At Midnight, I’m among a few ex-journos who have made the move. Senior Account Manager Samantha Clark spent more than a decade working as a local reporter, while Senior Media Consultant Chris Hatherall has years of experience on national newspapers.
So, what can an ex-journalist bring to PR? During my first three months in the job as Account Executive, I’ve already seen how my skills and experience can help the team get good results for our clients, but my background and training in news has helped me transition to PR in more ways than I expected.
Apart from having useful contacts and real insight into a journalist’s working day, news writing is great training for all forms of communication. Here’s why.
What makes a good story?
When a journalist receives a pitch, there are two simple questions on their mind: Why are you telling me this? And why are you telling me now? Any pitch, whether it be for a trade publication or a national newspaper, must be offering new information - which is bizarrely sometimes forgotten. This could be anything from revealing new data or research findings to a fresh voice speaking out on a topical issue – and therefore moving a story forward.

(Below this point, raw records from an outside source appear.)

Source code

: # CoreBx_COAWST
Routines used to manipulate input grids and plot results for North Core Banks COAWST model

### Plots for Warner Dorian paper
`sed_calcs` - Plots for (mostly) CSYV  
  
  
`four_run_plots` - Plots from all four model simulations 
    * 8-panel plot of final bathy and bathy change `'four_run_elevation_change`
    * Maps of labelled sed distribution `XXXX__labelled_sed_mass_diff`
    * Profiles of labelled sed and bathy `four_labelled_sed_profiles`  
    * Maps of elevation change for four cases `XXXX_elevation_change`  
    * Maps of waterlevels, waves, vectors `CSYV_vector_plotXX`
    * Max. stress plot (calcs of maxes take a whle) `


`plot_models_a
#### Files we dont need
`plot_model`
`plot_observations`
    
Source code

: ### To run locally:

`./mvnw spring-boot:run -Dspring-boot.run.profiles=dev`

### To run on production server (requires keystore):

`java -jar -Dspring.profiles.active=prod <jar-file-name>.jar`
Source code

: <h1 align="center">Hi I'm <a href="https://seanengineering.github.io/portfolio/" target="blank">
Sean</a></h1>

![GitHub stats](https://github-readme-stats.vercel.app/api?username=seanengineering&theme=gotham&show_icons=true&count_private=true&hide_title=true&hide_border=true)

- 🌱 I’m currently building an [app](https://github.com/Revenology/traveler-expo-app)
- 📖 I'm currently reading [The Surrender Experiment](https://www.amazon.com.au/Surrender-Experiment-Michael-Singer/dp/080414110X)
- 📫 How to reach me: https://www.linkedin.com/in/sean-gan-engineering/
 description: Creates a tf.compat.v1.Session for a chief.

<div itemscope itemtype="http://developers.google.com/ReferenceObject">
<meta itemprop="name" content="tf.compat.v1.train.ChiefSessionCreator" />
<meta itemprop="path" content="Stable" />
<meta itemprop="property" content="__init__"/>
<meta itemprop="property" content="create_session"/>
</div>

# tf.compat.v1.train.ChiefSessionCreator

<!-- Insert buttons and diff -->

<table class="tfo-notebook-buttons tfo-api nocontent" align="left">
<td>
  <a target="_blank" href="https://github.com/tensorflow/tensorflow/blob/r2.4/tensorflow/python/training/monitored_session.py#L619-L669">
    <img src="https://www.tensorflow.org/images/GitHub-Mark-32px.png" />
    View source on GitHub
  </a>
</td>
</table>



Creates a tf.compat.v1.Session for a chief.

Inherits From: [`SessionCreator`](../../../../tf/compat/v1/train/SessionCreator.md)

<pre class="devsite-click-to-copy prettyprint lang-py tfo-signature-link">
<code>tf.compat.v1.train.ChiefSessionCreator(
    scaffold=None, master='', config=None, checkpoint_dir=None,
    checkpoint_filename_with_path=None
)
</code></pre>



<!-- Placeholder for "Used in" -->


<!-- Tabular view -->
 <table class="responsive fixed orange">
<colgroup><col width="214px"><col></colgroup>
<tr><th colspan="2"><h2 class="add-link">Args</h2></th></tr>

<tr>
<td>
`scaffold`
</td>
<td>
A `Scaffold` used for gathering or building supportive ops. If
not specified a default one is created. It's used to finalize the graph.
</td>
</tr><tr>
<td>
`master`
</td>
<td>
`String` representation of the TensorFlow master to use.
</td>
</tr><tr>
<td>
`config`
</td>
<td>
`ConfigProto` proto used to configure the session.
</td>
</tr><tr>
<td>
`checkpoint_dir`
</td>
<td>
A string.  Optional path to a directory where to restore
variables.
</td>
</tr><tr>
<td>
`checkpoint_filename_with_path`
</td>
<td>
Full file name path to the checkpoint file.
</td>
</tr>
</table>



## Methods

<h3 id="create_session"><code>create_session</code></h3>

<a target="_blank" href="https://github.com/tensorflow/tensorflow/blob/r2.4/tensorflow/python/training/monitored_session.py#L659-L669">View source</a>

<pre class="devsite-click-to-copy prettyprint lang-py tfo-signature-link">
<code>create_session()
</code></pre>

Of course, there is more to impactful storytelling. Other ingredients include:
- Relevance and timeliness
- Being emotive
- Being quirky
- Expert knowledge
- Case studies
By applying the journalist’s mindset (Why are you telling me this and why are you telling me now?) to all readers, writing can be quickly improved, because it forces the author to think strategically about what they’re really trying to communicate.
Which brings me on to…
Getting to the point, fast.
Learning to write a good headline is excellent training in getting to the point – particularly for printed publications, where no word is wasted because there literally isn’t space on the page.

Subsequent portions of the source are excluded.